Why We Fight.
In the time line of the fighter's life, the last month before a fight should be monastic in spirit. To make sure he's walking into a cage prepared for a life-or-death affair, the fighter has to lock himself away and make an enemy of the world and anything that is not in him. Traditionally, boxers will disappear from their city homes to upstate rural campsites, finding solace in the boredom and disorientation of the natural world, better to focus their minds and immerse themselves in the long runs and bruising sparring sessions and the thousand and one acts of self-denial that will build up the necessary defenses around them. One reporter writing in the early 1960s described thenheavyweight champion Floyd Patterson's run-down camp in rural Connecticut as "an abandoned road house." While training there Patterson refused to see his wife and children.

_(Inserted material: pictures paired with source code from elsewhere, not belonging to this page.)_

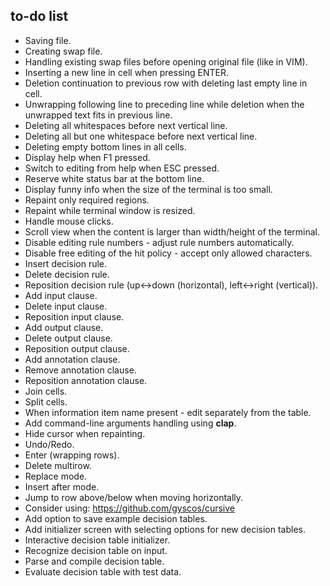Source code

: ## to-do list

- Saving file.
- Creating swap file.
- Handling existing swap files before opening original file (like in VIM).
- Inserting a new line in cell when pressing ENTER.
- Deletion continuation to previous row with deleting last empty line in cell.
- Unwrapping following line to preceding line while deletion when the unwrapped text fits in previous line.
- Deleting all whitespaces before next vertical line.
- Deleting all but one whitespace before next vertical line.
- Deleting empty bottom lines in all cells.
- Display help when F1 pressed.
- Switch to editing from help when ESC pressed.
- Reserve white status bar at the bottom line.
- Display funny info when the size of the terminal is too small.
- Repaint only required regions.
- Repaint while terminal window is resized.
- Handle mouse clicks.
- Scroll view when the content is larger than width/height of the terminal.
- Disable editing rule numbers - adjust rule numbers automatically.
- Disable free editing of the hit policy - accept only allowed characters.
- Insert decision rule.
- Delete decision rule.
- Reposition decision rule (up<->down (horizontal), left<->right (vertical)).
- Add input clause.
- Delete input clause.
- Reposition input clause.
- Add output clause.
- Delete output clause.
- Reposition output clause.
- Add annotation clause.
- Remove annotation clause.
- Reposition annotation clause.
- Join cells.
- Split cells.
- When information item name present - edit separately from the table.
- Add command-line arguments handling using **clap**.
- Hide cursor when repainting.
- Undo/Redo.
- Enter (wrapping rows).
- Delete multirow.
- Replace mode.
- Insert after mode.
- Jump to row above/below when moving horizontally.
- Consider using: https://github.com/gyscos/cursive
- Add option to save example decision tables.
- Add initializer screen with selecting options for new decision tables.
- Interactive decision table initializer.
- Recognize decision table on input.
- Parse and compile decision table.
- Evaluate decision table with test data.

Mixed martial artists, too, will go into a shell of self-obsession, not dissimilar from that entered by astronauts who fear falling ill before a mission. Their lives become focused entirely on their gym and their diet and their weight and their routine and their health. Jobs and domestic duties are ignored, friendships and romances cast aside, politics and pressures temporarily forgotten. Fighters come to believe their fight is the entire world. This is an ugly necessity. Without that kind of solipsism and single-minded devotion they'd be putting themselves into a suicidal position. A sense of perspective and proportion would be death to them. The best comparison is a Benedictine laboring away in a monastery. Monks fearful for the state of their souls absent themselves from the world to think on God. Fighters fearful for the state of their bodies absent themselves from the world to think on themselves: my technique, my pain, my struggle, my desire, my victory, my loss. It's a religion of the self.